Companies: where the Company has a Sole Director who is also the Sole Company Secretary, this form must be signed by that person. If the Company (pursuant to section 204A of the Corporations Act 2001) does not have a Company Secretary, a Sole Director may sign alone. Otherwise this form must be signed by a Director jointly with either another Director or Company Secretary. Please indicate the office held in the appropriate place.

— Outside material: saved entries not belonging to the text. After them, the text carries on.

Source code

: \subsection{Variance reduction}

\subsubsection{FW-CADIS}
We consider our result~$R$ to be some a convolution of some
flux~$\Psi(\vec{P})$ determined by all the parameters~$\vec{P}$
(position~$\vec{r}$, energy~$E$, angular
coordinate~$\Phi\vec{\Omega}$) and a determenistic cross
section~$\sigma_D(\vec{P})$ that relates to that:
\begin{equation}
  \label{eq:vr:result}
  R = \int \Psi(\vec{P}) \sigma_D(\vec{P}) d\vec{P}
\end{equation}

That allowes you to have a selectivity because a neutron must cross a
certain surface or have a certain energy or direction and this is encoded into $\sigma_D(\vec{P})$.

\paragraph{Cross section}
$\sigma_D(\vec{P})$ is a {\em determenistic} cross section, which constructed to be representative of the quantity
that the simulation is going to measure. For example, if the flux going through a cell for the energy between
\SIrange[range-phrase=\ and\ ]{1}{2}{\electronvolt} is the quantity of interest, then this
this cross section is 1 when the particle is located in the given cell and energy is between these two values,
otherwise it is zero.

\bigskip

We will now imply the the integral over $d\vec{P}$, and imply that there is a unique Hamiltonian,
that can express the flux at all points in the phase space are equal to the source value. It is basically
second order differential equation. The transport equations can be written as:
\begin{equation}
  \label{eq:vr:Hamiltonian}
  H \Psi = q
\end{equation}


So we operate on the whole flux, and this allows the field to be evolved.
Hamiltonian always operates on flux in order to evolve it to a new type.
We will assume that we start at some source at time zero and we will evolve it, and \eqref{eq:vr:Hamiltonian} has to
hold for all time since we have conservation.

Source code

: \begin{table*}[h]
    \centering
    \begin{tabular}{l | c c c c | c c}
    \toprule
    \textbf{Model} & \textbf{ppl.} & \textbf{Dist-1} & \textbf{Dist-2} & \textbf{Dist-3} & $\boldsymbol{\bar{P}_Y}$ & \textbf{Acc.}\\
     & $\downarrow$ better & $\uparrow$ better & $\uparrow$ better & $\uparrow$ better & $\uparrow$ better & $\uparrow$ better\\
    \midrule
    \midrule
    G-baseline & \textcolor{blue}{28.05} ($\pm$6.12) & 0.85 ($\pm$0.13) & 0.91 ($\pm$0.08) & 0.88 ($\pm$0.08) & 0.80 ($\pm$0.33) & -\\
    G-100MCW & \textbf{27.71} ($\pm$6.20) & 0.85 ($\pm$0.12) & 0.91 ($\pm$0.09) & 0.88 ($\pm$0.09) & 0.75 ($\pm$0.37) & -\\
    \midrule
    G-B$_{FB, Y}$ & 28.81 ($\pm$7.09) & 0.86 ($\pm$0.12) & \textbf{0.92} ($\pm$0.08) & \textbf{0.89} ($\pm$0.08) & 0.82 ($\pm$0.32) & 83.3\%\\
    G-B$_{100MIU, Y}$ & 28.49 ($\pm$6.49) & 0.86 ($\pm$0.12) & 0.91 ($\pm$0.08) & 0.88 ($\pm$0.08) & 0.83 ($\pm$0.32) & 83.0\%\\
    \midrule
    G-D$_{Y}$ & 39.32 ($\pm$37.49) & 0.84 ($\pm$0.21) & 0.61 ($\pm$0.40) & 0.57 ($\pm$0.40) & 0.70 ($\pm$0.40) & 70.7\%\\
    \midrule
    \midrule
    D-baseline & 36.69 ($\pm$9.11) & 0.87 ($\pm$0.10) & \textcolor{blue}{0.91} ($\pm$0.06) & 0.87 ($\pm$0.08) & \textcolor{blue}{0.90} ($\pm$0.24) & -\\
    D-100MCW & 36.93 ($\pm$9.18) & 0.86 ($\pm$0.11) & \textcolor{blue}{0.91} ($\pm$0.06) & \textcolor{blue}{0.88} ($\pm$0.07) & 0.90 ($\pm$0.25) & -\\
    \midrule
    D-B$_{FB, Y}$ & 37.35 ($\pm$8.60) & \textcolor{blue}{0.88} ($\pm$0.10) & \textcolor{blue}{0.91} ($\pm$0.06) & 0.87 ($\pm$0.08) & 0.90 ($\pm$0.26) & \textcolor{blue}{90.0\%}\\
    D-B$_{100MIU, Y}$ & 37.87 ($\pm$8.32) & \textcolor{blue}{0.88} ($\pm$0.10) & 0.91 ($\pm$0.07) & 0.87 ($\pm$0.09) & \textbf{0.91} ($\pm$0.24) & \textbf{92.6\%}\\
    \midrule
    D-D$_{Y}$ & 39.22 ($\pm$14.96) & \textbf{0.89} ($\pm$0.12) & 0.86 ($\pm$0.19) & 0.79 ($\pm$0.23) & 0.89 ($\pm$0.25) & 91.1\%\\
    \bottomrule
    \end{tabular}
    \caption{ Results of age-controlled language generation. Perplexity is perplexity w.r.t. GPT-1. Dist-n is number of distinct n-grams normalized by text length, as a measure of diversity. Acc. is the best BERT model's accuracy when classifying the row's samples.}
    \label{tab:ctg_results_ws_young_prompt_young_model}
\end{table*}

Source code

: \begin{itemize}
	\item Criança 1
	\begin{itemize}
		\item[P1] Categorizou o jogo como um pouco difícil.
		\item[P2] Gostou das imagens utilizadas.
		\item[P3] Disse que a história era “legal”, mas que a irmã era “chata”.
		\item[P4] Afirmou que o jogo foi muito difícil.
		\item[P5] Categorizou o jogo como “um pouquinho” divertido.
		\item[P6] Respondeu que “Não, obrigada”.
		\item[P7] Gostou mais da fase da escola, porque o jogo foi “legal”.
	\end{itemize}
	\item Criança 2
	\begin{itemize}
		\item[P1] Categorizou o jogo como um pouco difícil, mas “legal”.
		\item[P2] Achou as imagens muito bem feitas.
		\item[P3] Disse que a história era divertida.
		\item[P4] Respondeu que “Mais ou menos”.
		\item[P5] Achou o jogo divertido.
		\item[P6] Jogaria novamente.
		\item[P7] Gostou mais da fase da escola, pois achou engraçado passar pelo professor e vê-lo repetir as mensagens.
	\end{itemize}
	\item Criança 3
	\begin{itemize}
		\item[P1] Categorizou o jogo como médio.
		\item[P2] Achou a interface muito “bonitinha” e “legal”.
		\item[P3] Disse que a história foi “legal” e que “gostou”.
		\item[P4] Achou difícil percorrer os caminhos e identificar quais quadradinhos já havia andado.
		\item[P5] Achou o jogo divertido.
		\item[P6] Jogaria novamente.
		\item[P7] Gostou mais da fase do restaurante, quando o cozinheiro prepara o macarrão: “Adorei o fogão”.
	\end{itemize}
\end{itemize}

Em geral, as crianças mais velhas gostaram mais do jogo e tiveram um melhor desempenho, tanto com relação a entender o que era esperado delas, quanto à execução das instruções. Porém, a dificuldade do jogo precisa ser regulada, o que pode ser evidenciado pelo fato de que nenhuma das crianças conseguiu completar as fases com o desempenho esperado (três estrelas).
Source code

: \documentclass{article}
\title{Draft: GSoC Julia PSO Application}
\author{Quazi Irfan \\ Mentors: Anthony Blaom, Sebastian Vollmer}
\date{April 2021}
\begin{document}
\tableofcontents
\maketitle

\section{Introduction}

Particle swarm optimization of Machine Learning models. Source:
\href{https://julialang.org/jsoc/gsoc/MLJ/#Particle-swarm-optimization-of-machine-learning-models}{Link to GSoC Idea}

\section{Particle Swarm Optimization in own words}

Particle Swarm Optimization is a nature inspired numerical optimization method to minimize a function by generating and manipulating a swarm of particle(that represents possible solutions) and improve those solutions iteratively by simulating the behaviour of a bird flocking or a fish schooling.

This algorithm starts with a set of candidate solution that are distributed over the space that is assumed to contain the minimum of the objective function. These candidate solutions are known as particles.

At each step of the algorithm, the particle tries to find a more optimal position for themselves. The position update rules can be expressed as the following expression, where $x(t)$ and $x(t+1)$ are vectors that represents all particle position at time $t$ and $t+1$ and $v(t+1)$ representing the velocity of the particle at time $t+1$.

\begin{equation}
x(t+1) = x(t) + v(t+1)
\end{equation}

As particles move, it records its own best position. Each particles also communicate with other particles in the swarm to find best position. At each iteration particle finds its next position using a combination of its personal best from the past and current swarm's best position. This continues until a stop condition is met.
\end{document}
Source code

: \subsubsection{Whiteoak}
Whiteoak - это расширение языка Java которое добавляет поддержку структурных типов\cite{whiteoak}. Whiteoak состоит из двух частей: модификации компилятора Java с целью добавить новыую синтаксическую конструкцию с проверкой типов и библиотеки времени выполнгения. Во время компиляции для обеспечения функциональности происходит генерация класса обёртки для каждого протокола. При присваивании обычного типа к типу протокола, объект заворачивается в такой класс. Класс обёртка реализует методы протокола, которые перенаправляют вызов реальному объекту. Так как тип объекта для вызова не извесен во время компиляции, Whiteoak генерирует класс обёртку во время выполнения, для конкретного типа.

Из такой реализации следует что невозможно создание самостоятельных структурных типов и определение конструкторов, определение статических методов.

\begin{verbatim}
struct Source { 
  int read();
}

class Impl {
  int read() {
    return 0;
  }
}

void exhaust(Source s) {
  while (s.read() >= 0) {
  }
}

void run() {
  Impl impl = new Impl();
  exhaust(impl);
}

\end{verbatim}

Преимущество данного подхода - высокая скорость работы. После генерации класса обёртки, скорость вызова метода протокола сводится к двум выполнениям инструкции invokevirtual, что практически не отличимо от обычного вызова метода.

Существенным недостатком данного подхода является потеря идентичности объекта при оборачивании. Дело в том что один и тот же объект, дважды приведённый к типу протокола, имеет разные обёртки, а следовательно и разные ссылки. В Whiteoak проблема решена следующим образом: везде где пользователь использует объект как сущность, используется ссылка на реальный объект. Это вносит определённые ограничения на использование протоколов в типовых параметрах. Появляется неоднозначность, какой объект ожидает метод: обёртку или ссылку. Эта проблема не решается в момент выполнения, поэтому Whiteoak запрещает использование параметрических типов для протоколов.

If a representative of the corporation is to attend the meeting the appropriate "Certificate of Appointment of Corporate Representative" should be lodged with the Company before the meeting or at the registration desk on the day of the meeting. A form of the certificate may be obtained from the Company's share registry.

6. LODGEMENT OF PROXY

Proxy forms (and any Power of Attorney under which it is signed) must be received by Security Transfer Registrars Pty Ltd no later than the date and time stated on the form overleaf. Any Proxy form received after that time will not be valid for the scheduled meeting.

The proxy form does not need to be returned to the share registry if the votes have been lodged online.

To appoint a second Proxy you must:

a) On each of the Proxy forms, state the percentage of your voting rights or number of securities applicable to that form. If the appointments do not specify the percentage or number of votes that each Proxy may exercise, each Proxy may exercise half of your votes; and

  • b) Return both forms in the same envelope.

Security Transfer Registrars Pty Ltd Online www.securitytransfer.com.au

Postal Address PO BOX 535 Applecross WA 6953 AUSTRALIA Street Address Alexandrea House Suite 1, 770 Canning Highway Applecross WA 6153 AUSTRALIA Telephone +61 8 9315 2333 Facsimile +61 8 9315 2233 Email [email protected]

PRIVACY STATEMENT

Personal information is collected on this form by Security Transfer Registrars Pty Ltd as the registrar for securities issuers for the purpose of maintaining registers of security holders, facilitating distribution payments and other corporate actions and communications. Your personal details may be disclosed to related bodies corporate, to external service providers such as mail and print providers, or as otherwise required or permitted by law. If you would like details of your personal information held by Security Transfer Registrars Pty Ltd or you would like to correct information that is inaccurate please contact them on the address on this form.